Definition – A centrally planned economy is an economy where decisions on what to produce, how to produce and for whom are taken by the government in a centrally managed bureaucracy.
Central planning is also referred to as a ‘Command economy’ or ‘Communist economy.’
WIth Central planning, the theory is that the government will take ownership of the means of production and run the economy in the interest of workers. The theoretical basis of a planned economy stems from the work of Karl Marx
“To my mind, the so-called ‘socialist society’ is not anything immutable… It’s crucial difference from the present order consists naturally in production organized on the basis of common ownership by the nation of all means of production.”
- Karl Marx (Letter to Otto Von Boenigk (1890)
In theory, a Centrally planned economy can overcome market failure and achieve equality of distribution. Supporters of centrally planned economy argue that when economic decisions are left to the free market – monopolies emerge to exploit consumers. Furthermore, the Capitalists (those who own private property) can earn money through exploiting the labour of others. A centrally planned economy allows a fair distribution to all and not just the capitalist class.

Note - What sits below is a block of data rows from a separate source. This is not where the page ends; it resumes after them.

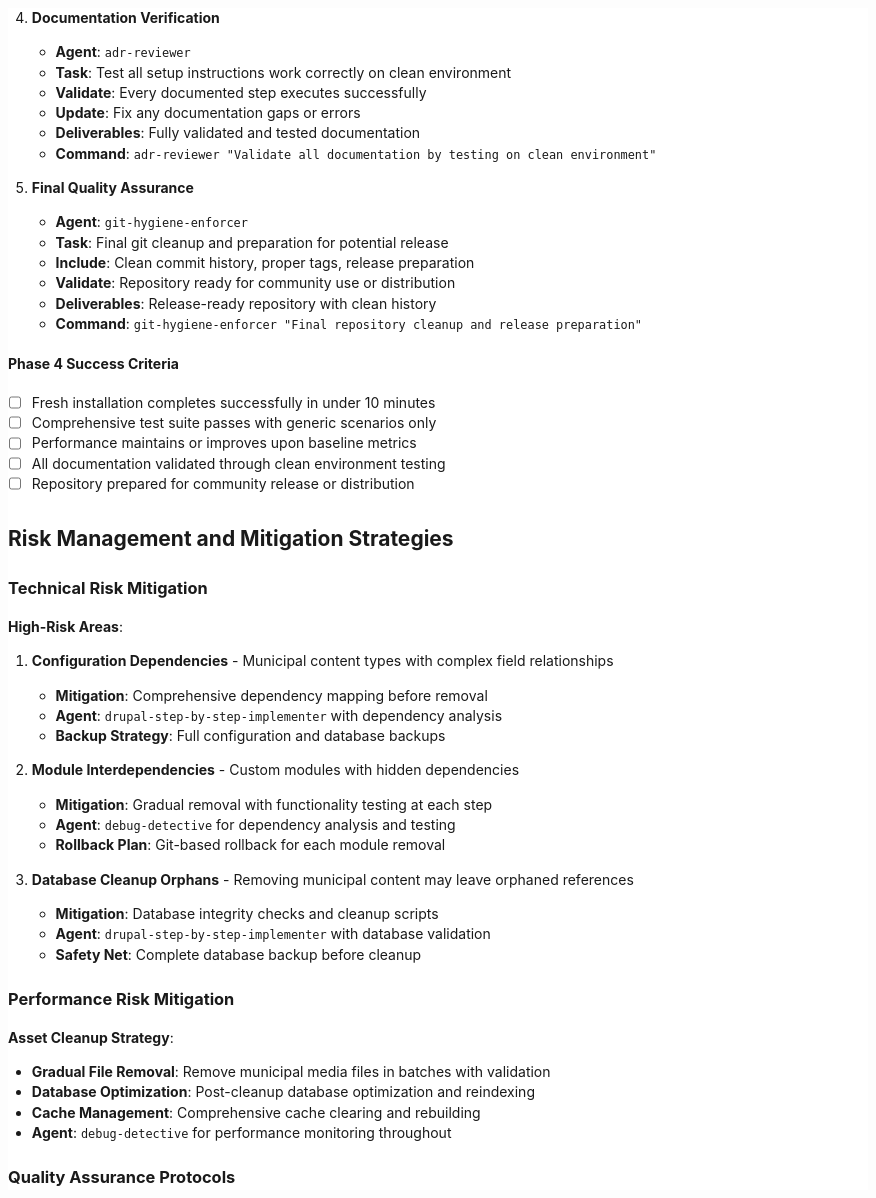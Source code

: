 4. **Documentation Verification**
   - **Agent**: `adr-reviewer`
   - **Task**: Test all setup instructions work correctly on clean environment
   - **Validate**: Every documented step executes successfully
   - **Update**: Fix any documentation gaps or errors
   - **Deliverables**: Fully validated and tested documentation
   - **Command**: `adr-reviewer "Validate all documentation by testing on clean environment"`

5. **Final Quality Assurance**
   - **Agent**: `git-hygiene-enforcer`
   - **Task**: Final git cleanup and preparation for potential release
   - **Include**: Clean commit history, proper tags, release preparation
   - **Validate**: Repository ready for community use or distribution
   - **Deliverables**: Release-ready repository with clean history
   - **Command**: `git-hygiene-enforcer "Final repository cleanup and release preparation"`

#### Phase 4 Success Criteria
- [ ] Fresh installation completes successfully in under 10 minutes
- [ ] Comprehensive test suite passes with generic scenarios only
- [ ] Performance maintains or improves upon baseline metrics
- [ ] All documentation validated through clean environment testing
- [ ] Repository prepared for community release or distribution

## Risk Management and Mitigation Strategies

### Technical Risk Mitigation

**High-Risk Areas**:
1. **Configuration Dependencies** - Municipal content types with complex field relationships
   - **Mitigation**: Comprehensive dependency mapping before removal
   - **Agent**: `drupal-step-by-step-implementer` with dependency analysis
   - **Backup Strategy**: Full configuration and database backups

2. **Module Interdependencies** - Custom modules with hidden dependencies
   - **Mitigation**: Gradual removal with functionality testing at each step
   - **Agent**: `debug-detective` for dependency analysis and testing
   - **Rollback Plan**: Git-based rollback for each module removal

3. **Database Cleanup Orphans** - Removing municipal content may leave orphaned references
   - **Mitigation**: Database integrity checks and cleanup scripts
   - **Agent**: `drupal-step-by-step-implementer` with database validation
   - **Safety Net**: Complete database backup before cleanup

### Performance Risk Mitigation

**Asset Cleanup Strategy**:
- **Gradual File Removal**: Remove municipal media files in batches with validation
- **Database Optimization**: Post-cleanup database optimization and reindexing
- **Cache Management**: Comprehensive cache clearing and rebuilding
- **Agent**: `debug-detective` for performance monitoring throughout

### Quality Assurance Protocols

The Soviet Union often announced ‘5-year plans’ where targets for steel production would be created. In the period 1928-40 and after the Second World War, these Five-year plans were very successful in terms of expanding the Soviet Union’s industrial production. The Soviet Union achieved very rapid rates of economic growth. However, by the 1960s, the system was struggling with corruption, inefficiency and a lack of incentives.
The rapid economic growth of the Stalin years also occurred against a backdrop of political repression.
Examples of Central Planning
- The Soviet Union 1917-1991 and Soviet Bloc
- China until the late 70s
Features of a Centrally planned economy
- Ownership by government
- Decisions on what to produce, how to produce and how to distribute goods taken at national bureaucratic level
- Prices usually set by price controls rather than market forces.
- Distribution according to ration books.
- Production could be planned for five or ten years in advance
- Requires more levels of bureaucracy to manage and plan economic decisions
- Scope for inefficiency due to lack of incentive
- Scope for corruption due to power of bureaucrats
- Often required degree of political control and censorship.
Problems of Central Planning Economies
- Governments poor at predicting future trends.
- Lack of incentives when income is guaranteed.
- Inflexible. Difficult to respond to shortages and surpluses
- Greater scope for corruption
- Planned economies often associated with greater political repression
- People achieve targets for the sake of it, rather than what is needed. There was a joke in the Soviet Union made by workers “They pretend to pay us, and we pretend to work.” The goal was often to achieve targets, rather than really meet needs, therefore as much effort went into massaging figures and reports and producing socially useful goods.